Each line in the entries below that holds the word "routeid" belongs in the answer.
+---+
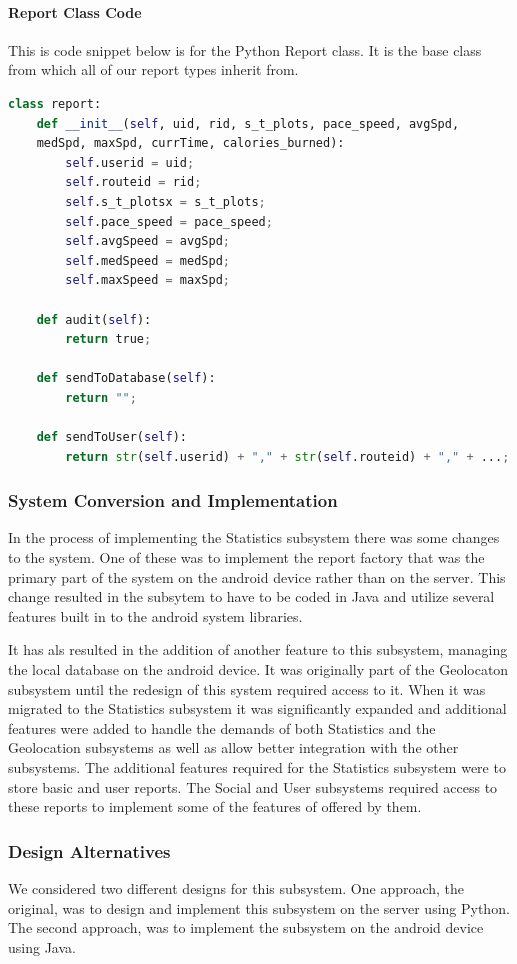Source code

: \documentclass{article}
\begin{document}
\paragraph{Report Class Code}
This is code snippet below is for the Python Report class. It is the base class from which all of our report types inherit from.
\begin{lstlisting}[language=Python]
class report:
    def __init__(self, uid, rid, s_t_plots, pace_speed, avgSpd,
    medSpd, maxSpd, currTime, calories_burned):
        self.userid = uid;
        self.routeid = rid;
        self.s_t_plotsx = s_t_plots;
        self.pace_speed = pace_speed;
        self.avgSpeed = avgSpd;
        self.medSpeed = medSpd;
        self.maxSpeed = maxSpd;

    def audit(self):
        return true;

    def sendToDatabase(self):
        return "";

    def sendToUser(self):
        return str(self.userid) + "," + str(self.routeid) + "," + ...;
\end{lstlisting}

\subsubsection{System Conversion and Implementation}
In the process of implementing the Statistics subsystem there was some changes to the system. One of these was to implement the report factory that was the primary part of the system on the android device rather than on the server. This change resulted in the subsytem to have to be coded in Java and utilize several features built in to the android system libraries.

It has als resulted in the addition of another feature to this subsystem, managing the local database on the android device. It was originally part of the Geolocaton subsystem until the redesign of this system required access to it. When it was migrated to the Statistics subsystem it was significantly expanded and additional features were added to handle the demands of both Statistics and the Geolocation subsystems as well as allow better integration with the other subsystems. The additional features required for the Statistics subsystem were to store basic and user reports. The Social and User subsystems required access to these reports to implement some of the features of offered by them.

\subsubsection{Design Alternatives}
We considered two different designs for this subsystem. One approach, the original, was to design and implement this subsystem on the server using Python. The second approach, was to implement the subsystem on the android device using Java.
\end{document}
+---+
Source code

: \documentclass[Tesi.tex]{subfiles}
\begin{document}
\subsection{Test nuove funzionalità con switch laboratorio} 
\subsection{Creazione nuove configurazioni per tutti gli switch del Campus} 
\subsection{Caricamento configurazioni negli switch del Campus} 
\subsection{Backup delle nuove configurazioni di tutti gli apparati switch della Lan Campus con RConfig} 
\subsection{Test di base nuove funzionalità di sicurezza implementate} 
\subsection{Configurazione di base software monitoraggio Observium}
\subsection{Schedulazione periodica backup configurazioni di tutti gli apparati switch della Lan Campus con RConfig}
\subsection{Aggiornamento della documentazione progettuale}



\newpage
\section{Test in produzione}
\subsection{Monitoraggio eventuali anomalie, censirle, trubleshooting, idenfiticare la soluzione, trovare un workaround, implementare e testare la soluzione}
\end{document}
+---+
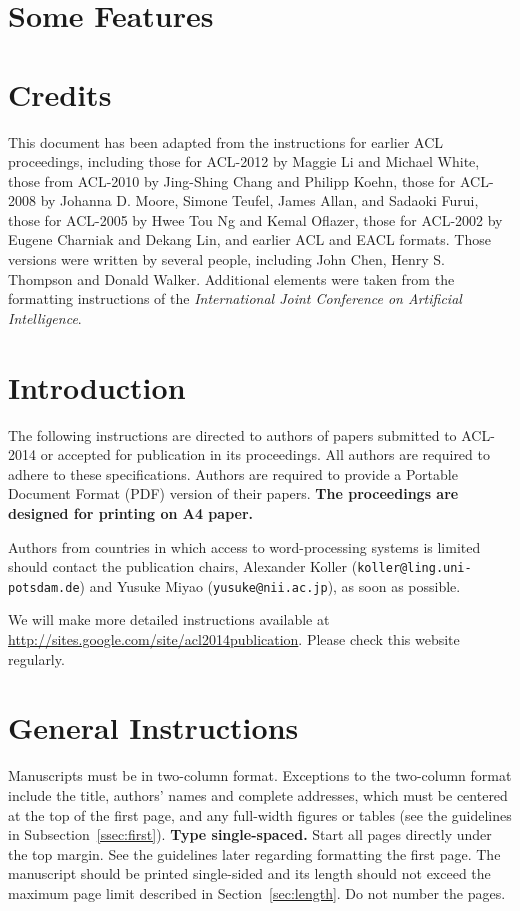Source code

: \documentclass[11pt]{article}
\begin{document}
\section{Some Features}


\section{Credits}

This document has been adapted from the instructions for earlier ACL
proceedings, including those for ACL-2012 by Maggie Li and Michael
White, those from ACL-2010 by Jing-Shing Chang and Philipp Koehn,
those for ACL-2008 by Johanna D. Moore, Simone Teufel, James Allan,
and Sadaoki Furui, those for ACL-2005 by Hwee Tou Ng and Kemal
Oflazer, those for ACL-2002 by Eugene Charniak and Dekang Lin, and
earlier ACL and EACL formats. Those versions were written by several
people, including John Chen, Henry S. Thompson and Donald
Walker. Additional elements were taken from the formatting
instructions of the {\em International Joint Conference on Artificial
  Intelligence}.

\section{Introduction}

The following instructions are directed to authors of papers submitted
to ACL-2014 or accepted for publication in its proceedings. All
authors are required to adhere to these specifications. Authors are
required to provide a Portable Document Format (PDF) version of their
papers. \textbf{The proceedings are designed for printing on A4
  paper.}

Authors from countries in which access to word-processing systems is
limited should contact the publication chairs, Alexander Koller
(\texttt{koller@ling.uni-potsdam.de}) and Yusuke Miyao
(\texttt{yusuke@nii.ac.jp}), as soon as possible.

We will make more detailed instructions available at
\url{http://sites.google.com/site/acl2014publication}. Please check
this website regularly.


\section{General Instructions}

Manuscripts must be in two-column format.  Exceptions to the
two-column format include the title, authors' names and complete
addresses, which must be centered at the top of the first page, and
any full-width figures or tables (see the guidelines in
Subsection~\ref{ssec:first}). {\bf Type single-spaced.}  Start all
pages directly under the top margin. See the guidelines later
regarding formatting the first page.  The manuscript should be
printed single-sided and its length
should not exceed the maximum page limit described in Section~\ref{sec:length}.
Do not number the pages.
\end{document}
+---+
Exercise result ->
        self.routeid = rid;
        return str(self.userid) + "," + str(self.routeid) + "," + ...;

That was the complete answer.